-------- Listed entries
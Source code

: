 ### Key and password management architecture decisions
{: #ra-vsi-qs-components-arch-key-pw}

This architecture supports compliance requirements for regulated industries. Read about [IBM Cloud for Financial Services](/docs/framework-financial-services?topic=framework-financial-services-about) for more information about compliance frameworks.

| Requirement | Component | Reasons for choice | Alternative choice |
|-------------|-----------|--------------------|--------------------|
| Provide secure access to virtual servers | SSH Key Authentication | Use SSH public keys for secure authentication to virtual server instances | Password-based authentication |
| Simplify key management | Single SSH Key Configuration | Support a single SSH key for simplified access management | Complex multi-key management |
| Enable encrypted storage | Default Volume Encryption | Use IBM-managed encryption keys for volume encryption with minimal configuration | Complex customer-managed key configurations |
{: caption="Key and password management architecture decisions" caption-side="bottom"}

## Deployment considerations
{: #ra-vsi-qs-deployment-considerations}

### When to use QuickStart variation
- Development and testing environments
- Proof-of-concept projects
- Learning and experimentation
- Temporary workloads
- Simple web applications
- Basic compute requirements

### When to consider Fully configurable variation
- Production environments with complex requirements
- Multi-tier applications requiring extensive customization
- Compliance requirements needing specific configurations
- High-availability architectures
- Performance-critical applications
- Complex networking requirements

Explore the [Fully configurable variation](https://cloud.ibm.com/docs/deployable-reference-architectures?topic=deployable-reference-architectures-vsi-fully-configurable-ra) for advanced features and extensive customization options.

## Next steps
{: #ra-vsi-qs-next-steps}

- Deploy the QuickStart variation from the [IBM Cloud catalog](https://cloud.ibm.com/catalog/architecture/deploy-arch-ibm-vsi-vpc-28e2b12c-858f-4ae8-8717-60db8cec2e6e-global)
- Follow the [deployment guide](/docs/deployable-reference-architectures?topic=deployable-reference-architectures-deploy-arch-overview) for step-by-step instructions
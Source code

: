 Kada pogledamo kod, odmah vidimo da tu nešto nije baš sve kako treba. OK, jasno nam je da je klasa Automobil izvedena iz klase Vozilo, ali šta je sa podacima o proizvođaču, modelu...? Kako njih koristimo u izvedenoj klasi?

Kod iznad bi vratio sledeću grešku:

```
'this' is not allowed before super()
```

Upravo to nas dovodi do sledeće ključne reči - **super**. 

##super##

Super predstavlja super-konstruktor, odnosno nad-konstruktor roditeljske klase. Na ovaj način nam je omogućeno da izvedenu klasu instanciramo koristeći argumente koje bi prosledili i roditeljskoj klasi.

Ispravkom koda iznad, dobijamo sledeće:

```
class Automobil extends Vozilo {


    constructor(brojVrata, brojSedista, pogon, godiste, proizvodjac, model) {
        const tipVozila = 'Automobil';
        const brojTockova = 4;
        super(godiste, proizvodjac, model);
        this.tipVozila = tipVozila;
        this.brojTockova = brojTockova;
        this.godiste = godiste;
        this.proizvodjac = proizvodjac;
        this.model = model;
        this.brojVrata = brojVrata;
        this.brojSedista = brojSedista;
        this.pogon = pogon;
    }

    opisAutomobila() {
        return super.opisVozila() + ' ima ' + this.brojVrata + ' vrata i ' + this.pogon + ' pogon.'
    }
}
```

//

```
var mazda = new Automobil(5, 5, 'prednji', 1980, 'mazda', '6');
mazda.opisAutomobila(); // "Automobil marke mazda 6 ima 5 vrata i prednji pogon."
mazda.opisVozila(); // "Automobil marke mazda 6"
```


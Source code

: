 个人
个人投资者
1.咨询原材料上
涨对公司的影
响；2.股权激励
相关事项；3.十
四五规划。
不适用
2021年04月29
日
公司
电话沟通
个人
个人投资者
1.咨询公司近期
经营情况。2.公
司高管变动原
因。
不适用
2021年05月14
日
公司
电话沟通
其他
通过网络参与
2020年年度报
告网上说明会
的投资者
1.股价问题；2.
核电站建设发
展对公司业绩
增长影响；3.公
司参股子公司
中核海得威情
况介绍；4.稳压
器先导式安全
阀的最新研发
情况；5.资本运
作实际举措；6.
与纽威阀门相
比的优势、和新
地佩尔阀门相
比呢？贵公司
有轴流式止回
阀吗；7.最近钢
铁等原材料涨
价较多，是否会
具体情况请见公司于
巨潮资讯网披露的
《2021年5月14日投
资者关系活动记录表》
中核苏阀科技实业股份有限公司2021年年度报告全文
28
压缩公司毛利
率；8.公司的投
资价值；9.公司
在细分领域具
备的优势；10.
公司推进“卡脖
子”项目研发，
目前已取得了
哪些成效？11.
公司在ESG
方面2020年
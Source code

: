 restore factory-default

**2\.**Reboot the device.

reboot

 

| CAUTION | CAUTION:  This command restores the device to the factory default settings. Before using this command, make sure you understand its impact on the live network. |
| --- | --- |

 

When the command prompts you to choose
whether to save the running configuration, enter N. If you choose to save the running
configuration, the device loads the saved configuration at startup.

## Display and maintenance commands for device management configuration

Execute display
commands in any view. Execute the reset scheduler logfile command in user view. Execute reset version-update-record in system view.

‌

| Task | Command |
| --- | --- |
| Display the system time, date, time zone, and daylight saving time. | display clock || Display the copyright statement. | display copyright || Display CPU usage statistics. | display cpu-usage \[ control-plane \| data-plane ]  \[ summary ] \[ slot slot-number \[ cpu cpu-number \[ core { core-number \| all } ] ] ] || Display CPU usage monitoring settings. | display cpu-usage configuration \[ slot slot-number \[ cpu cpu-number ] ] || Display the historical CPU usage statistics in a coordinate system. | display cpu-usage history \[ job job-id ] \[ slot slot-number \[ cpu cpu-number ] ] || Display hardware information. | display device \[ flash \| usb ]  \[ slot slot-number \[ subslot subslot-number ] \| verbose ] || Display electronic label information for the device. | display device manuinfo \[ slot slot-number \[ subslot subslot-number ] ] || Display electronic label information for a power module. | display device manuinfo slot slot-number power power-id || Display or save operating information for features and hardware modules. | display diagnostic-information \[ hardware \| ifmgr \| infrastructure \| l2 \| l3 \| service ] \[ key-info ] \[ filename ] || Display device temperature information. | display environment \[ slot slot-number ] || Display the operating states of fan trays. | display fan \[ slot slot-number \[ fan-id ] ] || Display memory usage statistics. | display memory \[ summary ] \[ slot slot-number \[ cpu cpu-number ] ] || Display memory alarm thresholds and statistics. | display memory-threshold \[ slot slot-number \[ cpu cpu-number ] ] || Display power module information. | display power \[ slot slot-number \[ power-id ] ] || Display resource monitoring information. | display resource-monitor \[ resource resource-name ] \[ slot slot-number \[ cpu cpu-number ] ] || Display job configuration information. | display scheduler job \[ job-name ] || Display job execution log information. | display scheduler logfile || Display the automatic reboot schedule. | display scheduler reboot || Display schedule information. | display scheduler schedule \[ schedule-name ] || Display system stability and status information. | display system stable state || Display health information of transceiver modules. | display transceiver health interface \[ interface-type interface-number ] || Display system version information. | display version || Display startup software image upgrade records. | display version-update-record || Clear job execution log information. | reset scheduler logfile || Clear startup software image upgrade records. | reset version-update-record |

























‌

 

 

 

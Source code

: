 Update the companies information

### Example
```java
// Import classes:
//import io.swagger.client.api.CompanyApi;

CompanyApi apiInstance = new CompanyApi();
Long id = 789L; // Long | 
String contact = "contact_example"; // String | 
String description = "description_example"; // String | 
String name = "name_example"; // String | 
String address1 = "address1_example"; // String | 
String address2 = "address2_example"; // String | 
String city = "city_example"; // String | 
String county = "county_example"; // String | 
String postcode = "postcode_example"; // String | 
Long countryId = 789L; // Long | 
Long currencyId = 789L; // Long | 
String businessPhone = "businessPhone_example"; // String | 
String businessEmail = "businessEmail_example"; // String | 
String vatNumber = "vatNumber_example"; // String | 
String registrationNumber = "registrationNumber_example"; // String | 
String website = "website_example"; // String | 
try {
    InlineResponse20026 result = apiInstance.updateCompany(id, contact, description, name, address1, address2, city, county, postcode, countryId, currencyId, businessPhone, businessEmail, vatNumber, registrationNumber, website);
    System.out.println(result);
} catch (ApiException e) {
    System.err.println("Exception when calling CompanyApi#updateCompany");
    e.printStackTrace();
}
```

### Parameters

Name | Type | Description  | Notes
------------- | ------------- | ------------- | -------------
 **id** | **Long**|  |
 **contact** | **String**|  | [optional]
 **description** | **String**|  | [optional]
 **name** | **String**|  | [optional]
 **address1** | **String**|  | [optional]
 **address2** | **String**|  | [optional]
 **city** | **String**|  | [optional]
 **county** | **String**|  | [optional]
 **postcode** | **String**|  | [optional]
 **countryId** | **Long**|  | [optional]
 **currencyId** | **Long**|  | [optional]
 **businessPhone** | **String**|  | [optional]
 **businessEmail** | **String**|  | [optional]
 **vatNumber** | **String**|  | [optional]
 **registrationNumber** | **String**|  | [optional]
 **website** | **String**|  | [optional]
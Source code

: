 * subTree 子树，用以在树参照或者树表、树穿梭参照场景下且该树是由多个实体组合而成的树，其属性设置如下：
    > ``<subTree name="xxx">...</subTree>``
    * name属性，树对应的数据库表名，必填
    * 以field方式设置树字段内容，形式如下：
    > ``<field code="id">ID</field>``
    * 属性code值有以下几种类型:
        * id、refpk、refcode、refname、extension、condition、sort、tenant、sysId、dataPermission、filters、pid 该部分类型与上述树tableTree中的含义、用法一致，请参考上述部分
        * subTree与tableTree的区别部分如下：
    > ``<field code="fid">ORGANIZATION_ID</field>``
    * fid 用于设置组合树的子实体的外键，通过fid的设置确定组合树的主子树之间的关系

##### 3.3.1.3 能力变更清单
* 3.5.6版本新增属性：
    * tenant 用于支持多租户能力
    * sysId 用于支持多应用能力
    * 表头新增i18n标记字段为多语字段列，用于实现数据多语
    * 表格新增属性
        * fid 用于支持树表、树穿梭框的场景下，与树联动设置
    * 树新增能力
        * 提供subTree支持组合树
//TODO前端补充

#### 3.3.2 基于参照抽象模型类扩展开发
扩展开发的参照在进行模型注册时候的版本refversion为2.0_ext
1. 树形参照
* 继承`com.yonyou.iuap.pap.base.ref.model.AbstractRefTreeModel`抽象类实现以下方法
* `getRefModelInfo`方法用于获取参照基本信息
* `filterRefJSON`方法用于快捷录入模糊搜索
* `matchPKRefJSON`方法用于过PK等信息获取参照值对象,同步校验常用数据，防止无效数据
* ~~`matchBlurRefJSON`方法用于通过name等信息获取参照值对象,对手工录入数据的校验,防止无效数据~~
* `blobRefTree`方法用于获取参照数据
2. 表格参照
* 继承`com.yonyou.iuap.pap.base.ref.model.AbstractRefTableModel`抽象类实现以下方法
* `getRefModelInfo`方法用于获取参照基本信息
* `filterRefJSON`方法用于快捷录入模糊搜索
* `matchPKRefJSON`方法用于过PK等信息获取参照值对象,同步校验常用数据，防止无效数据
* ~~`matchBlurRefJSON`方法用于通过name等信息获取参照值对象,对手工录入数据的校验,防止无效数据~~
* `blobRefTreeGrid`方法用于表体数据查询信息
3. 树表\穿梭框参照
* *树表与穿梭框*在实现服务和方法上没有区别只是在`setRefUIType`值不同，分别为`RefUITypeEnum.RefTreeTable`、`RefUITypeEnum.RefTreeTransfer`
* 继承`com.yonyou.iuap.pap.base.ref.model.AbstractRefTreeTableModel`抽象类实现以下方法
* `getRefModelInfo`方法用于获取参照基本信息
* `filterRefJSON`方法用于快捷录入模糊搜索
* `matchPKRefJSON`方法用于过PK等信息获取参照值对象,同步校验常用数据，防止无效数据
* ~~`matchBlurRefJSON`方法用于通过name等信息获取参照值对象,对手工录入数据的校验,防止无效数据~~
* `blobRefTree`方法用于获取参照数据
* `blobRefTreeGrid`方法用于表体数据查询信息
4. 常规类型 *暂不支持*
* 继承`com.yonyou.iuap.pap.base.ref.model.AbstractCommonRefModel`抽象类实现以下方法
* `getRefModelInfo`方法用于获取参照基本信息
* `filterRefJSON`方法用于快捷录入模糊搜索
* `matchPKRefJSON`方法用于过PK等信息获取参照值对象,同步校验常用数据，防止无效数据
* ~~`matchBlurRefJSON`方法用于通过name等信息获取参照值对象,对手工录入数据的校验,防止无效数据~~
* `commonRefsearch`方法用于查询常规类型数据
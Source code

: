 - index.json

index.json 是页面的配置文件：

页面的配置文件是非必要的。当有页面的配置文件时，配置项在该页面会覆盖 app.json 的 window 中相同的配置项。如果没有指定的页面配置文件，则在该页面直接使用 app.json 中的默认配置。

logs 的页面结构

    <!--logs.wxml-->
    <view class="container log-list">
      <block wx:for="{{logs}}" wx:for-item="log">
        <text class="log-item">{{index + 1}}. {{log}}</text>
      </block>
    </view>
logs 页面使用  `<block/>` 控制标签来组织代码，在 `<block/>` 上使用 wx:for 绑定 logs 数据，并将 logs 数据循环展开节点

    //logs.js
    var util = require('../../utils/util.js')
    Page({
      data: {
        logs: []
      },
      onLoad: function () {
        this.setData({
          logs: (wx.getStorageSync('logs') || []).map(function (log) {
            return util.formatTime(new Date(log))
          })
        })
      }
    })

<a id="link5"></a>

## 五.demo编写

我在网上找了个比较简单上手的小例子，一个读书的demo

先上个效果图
----------------
Requirement :: Each line holding the word "configurable" must be copied from the data.

Solution to the problem ::
### When to consider Fully configurable variation
Explore the [Fully configurable variation](https://cloud.ibm.com/docs/deployable-reference-architectures?topic=deployable-reference-architectures-vsi-fully-configurable-ra) for advanced features and extensive customization options.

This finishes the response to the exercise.